According to Reuters, while traders said the Israel-Hamas war did not seem to pose a short-term danger to oil supply, anticipation that the U.S. and Venezuela would soon achieve a deal relaxing restrictions on Venezuelan crude exports caused oil futures to fall more than $1 a barrel.
Brent oil futures decreased $1.24 or 1.4% to close at $89.65 a barrel. West Texas Intermediate (WTI) crude for the United States dropped $1.03, or 1.2%, to close at $86.66 a barrel.
Venezuela’s government and opposition will return to political negotiations this week after nearly a year, the two sides said, while sources said the U.S. has reached a preliminary deal to ease sanctions on Venezuela’s oil industry in return for a competitive, monitored presidential election in Venezuela next year.
Both oil benchmarks had surged last week on fears the conflict in the Middle East could widen, with global benchmark Brent gaining 7.5% in its highest weekly gain since February.
Traders said the war between Israel and the Palestinian Islamist militant group Hamas so far remained focused in the Gaza Strip.

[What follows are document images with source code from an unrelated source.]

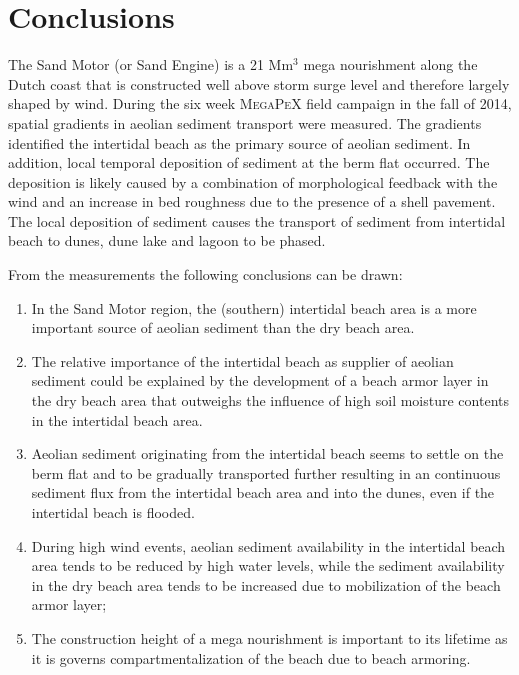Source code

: \section{Conclusions}

The Sand Motor (or Sand Engine) is a 21 $\mathrm{Mm^3}$ mega
nourishment along the Dutch coast that is constructed well above storm
surge level \citep{Stive2013} and therefore largely shaped by
wind. During the six week \textsc{MegaPeX} field campaign in the fall
of 2014, spatial gradients in aeolian sediment transport were
measured. The gradients identified the intertidal beach as the primary
source of aeolian sediment. In addition, local temporal deposition of
sediment at the berm flat occurred. The deposition is likely caused by
a combination of morphological feedback with the wind and an increase
in bed roughness due to the presence of a shell pavement. The local
deposition of sediment causes the transport of sediment from
intertidal beach to dunes, dune lake and lagoon to be phased.

\bigskip

\noindent From the measurements the following conclusions can be drawn:

\begin{enumerate}
\item In the Sand Motor region, the (southern) intertidal beach area
  is a more important source of aeolian sediment than the dry beach
  area.
\item The relative importance of the intertidal beach as supplier of
  aeolian sediment could be explained by the development of a beach
  armor layer in the dry beach area that outweighs the influence of
  high soil moisture contents in the intertidal beach area.
\item Aeolian sediment originating from the intertidal beach seems to
  settle on the berm flat and to be gradually transported further
  resulting in an continuous sediment flux from the intertidal beach
  area and into the dunes, even if the intertidal beach is flooded.
\item During high wind events, aeolian sediment availability in the
  intertidal beach area tends to be reduced by high water levels,
  while the sediment availability in the dry beach area tends to be
  increased due to mobilization of the beach armor layer;
\item The construction height of a mega nourishment is important to
  its lifetime as it is governs compartmentalization of the beach due
  to beach armoring.
\end{enumerate}

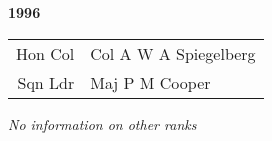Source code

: \begin{center}
  \Huge
  \textbf{1996}
\end{center}

\begin{center}
  \small
  \begin{tabular}{rl}
    Hon Col & Col A W A Spiegelberg \\
    Sqn Ldr & Maj P M Cooper \\
  \end{tabular}
\end{center}

\begin{center}
  \textit{No information on other ranks}
\end{center}

\vspace{50mm}

\pagebreak
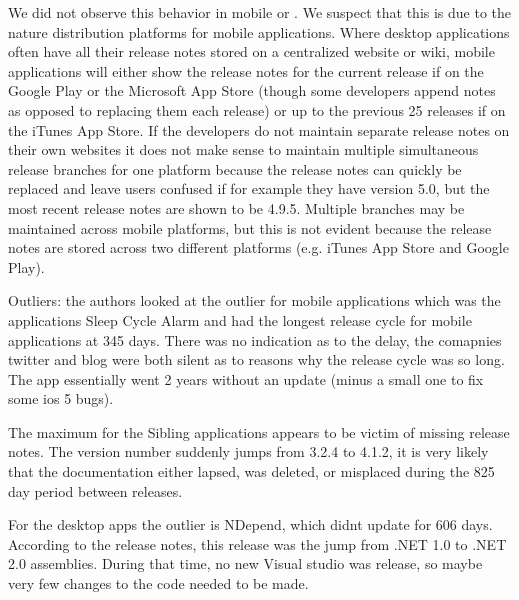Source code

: \documentclass{acm_proc_article-sp}
\begin{document}
We did not observe this behavior in mobile or \sibs. We suspect that this is due to the nature distribution platforms for mobile applications.
Where desktop applications often have all their release notes stored on a centralized website or wiki, mobile applications will either show the release notes for the current release if on the Google Play or the Microsoft App Store (though some developers append notes as opposed to replacing them each release) or up to the previous 25 releases if on the iTunes App Store. 
If the developers do not maintain separate release notes on their own websites it does not make sense to maintain multiple simultaneous release branches for one platform because the release notes can quickly be replaced and leave users confused if for example they have version 5.0, but the most recent release notes are shown to be 4.9.5.
Multiple branches may be maintained across mobile platforms, but this is not evident because the release notes are stored across two different platforms (e.g. iTunes App Store and Google Play).

\begin{center}

\label{tab:sumcycles}
\end{center}

\begin{center}

\label{tab:cycles}
\end{center}



Outliers: the authors looked at the outlier for mobile applications which was the applications Sleep Cycle Alarm and had the longest release cycle  for mobile applications at 345 days. There was no indication as to the delay, the comapnies twitter and blog were both silent as to reasons why the release cycle was so long.
The app essentially went 2 years without an update (minus a small one to fix some ios 5 bugs).

The maximum for the Sibling applications appears to be victim of missing release notes. 
The version number suddenly jumps from 3.2.4 to 4.1.2, it is very likely that the documentation either lapsed, was deleted, or misplaced during the 825 day period between releases.

For the desktop apps the outlier is NDepend, which didnt update for 606 days. 
According to the release notes, this release was the jump from .NET 1.0 to .NET 2.0 assemblies.
During that time, no new Visual studio was release, so maybe very few changes to the code needed to be made.
\end{document}
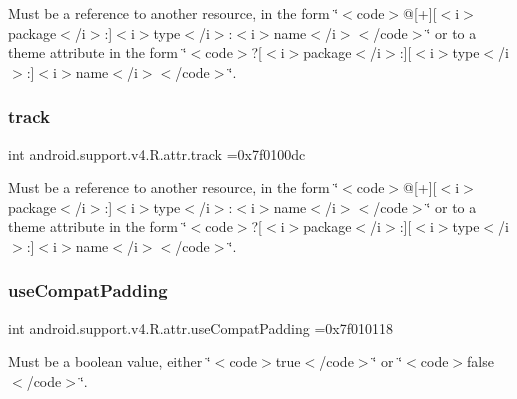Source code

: Must be a reference to another resource, in the form \char`\"{}$<$code$>$@\mbox{[}+\mbox{]}\mbox{[}$<$i$>$package$<$/i$>$\+:\mbox{]}$<$i$>$type$<$/i$>$\+:$<$i$>$name$<$/i$>$$<$/code$>$\char`\"{} or to a theme attribute in the form \char`\"{}$<$code$>$?\mbox{[}$<$i$>$package$<$/i$>$\+:\mbox{]}\mbox{[}$<$i$>$type$<$/i$>$\+:\mbox{]}$<$i$>$name$<$/i$>$$<$/code$>$\char`\"{}. \mbox{\label{classandroid_1_1support_1_1v4_1_1R_1_1attr_ad9d65c0fbafbf126efc40c5c1d6a467b}} 
\subsubsection{\texorpdfstring{track}{track}}
{\footnotesize\ttfamily int android.\+support.\+v4.\+R.\+attr.\+track =0x7f0100dc\hspace{0.3cm}{\ttfamily [static]}}

Must be a reference to another resource, in the form \char`\"{}$<$code$>$@\mbox{[}+\mbox{]}\mbox{[}$<$i$>$package$<$/i$>$\+:\mbox{]}$<$i$>$type$<$/i$>$\+:$<$i$>$name$<$/i$>$$<$/code$>$\char`\"{} or to a theme attribute in the form \char`\"{}$<$code$>$?\mbox{[}$<$i$>$package$<$/i$>$\+:\mbox{]}\mbox{[}$<$i$>$type$<$/i$>$\+:\mbox{]}$<$i$>$name$<$/i$>$$<$/code$>$\char`\"{}. \mbox{\label{classandroid_1_1support_1_1v4_1_1R_1_1attr_a0a5254de741dc249871162023aef2477}} 
\subsubsection{\texorpdfstring{use\+Compat\+Padding}{useCompatPadding}}
{\footnotesize\ttfamily int android.\+support.\+v4.\+R.\+attr.\+use\+Compat\+Padding =0x7f010118\hspace{0.3cm}{\ttfamily [static]}}

Must be a boolean value, either \char`\"{}$<$code$>$true$<$/code$>$\char`\"{} or \char`\"{}$<$code$>$false$<$/code$>$\char`\"{}. 

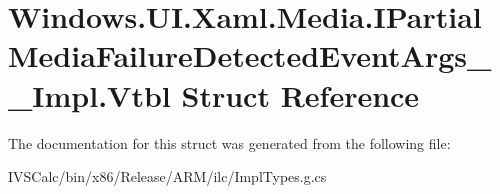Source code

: \hypertarget{struct_windows_1_1_u_i_1_1_xaml_1_1_media_1_1_i_partial_media_failure_detected_event_args_____impl_1_1_vtbl}{}\section{Windows.\+U\+I.\+Xaml.\+Media.\+I\+Partial\+Media\+Failure\+Detected\+Event\+Args\+\_\+\+\_\+\+Impl.\+Vtbl Struct Reference}
\label{struct_windows_1_1_u_i_1_1_xaml_1_1_media_1_1_i_partial_media_failure_detected_event_args_____impl_1_1_vtbl}


The documentation for this struct was generated from the following file\+:\begin{DoxyCompactItemize}
\item 
I\+V\+S\+Calc/bin/x86/\+Release/\+A\+R\+M/ilc/Impl\+Types.\+g.\+cs\end{DoxyCompactItemize}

In an attempt to fill gaps in the system meant to deprive Moscow of cash from its energy sales, the United States this week levied the first penalties on owners of ships transporting Russian oil priced higher than the Group of Seven price ceiling of $60 per barrel.
The sudden decision on tightening up of sanctions on ship owners carrying Russian crude over the $60/barrel limit by the U.S. started to niggle and so did the Russian/Saudi meeting concluded by President Putin stating that OPEC+ were achieving ‘stability.
..said PVM analyst John Evans, referring to the price rises at the end of last week.